I am re-writing a section of my site and am trying to decide how much of a rewri
ID: 643215 • Letter: I
Question
I am re-writing a section of my site and am trying to decide how much of a rewrite this will be. At the moment I have a web service feed that generates an xml once per day. I then use this xml file on my website to generate the general structure. I am trying to decide if this information should be located in the database or stay in the xml file.
The file can range from 4mb - 12mb.
The files depth can go on and on so I have to recurse to find the data I want.
I use the .NET serializer classes and store the serialized file in a global variable to avoid re-serializing it each time the page is loaded.
My reasons for thinking a database would be better are:
I would know exactly where I am in the file by using an internal ID so I wouldn't have to recurse the file to get information.
I wouldn't have to load / serialize the XML and could just use my already open database connections.
Searching for the data in the file would be quicker(?) as I would just perform an SQL query rather than re-cursing the file.
Has anyone got any ideas which is better and which option uses more resources on the server or be quicker?
Explanation / Answer
If I understand correctly, your data changes once exactly per day.

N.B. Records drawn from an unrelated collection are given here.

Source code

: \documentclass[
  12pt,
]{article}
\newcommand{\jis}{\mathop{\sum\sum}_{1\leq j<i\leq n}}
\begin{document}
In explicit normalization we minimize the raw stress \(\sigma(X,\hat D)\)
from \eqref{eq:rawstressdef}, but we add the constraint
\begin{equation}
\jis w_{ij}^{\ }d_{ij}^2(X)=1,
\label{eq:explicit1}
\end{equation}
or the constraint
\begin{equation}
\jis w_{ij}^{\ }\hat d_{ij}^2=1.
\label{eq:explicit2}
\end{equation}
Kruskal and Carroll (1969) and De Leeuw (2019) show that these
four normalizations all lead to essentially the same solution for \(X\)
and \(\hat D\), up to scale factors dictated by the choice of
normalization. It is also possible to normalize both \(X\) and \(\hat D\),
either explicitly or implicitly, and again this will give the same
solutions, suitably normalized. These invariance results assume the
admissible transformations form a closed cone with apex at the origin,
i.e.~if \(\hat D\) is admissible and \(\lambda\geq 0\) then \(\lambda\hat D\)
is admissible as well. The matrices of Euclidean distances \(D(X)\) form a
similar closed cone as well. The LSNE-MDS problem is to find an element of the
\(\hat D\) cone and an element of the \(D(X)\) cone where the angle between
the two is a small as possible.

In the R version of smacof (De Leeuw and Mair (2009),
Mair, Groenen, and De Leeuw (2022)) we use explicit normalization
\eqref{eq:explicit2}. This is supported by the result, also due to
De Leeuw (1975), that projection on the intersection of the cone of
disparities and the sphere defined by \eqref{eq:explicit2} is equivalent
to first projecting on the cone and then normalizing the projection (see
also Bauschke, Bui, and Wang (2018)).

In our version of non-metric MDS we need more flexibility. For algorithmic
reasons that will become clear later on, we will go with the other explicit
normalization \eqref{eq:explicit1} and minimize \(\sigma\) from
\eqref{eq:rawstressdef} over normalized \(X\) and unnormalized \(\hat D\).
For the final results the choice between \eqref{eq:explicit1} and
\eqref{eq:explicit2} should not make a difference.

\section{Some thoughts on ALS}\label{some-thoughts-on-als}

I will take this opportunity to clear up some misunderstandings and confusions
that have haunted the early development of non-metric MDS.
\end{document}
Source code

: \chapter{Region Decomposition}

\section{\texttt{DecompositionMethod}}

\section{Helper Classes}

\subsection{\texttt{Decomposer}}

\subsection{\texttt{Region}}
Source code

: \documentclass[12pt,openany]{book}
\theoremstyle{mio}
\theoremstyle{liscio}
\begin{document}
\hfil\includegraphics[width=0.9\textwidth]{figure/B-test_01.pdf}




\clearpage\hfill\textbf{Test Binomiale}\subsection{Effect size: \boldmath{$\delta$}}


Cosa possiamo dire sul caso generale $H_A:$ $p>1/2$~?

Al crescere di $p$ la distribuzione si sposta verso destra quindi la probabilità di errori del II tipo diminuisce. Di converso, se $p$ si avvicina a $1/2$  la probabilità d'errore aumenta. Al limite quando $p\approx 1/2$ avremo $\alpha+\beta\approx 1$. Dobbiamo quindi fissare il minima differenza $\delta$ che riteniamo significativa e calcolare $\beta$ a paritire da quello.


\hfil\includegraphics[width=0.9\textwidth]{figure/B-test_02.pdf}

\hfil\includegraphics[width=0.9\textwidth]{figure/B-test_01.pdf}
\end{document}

To be honest, it doesn't matter if you have it as XML, or it store it row-by-row in a DB; what would make a big difference is if you cached it in your web application.
Basically, you should read in the file at most once per day (this can happen on-demand, just check if your cached version has expired), and store its contents in a structure optimised for quickly fetching information. This will prevent your pages wasting CPU time parsing the file over and over again, as well as saving the garbage collector a lot of work.
Technically, a 10 MB XML file should take up a similar amount of memory as objects (accounting for the lack of bloat of a text-based encoding, but also for the overhead of having Dictionary objects for indexing), which is nothing these days. Changes like these typically result in performance gains of a couple of orders of magnitude.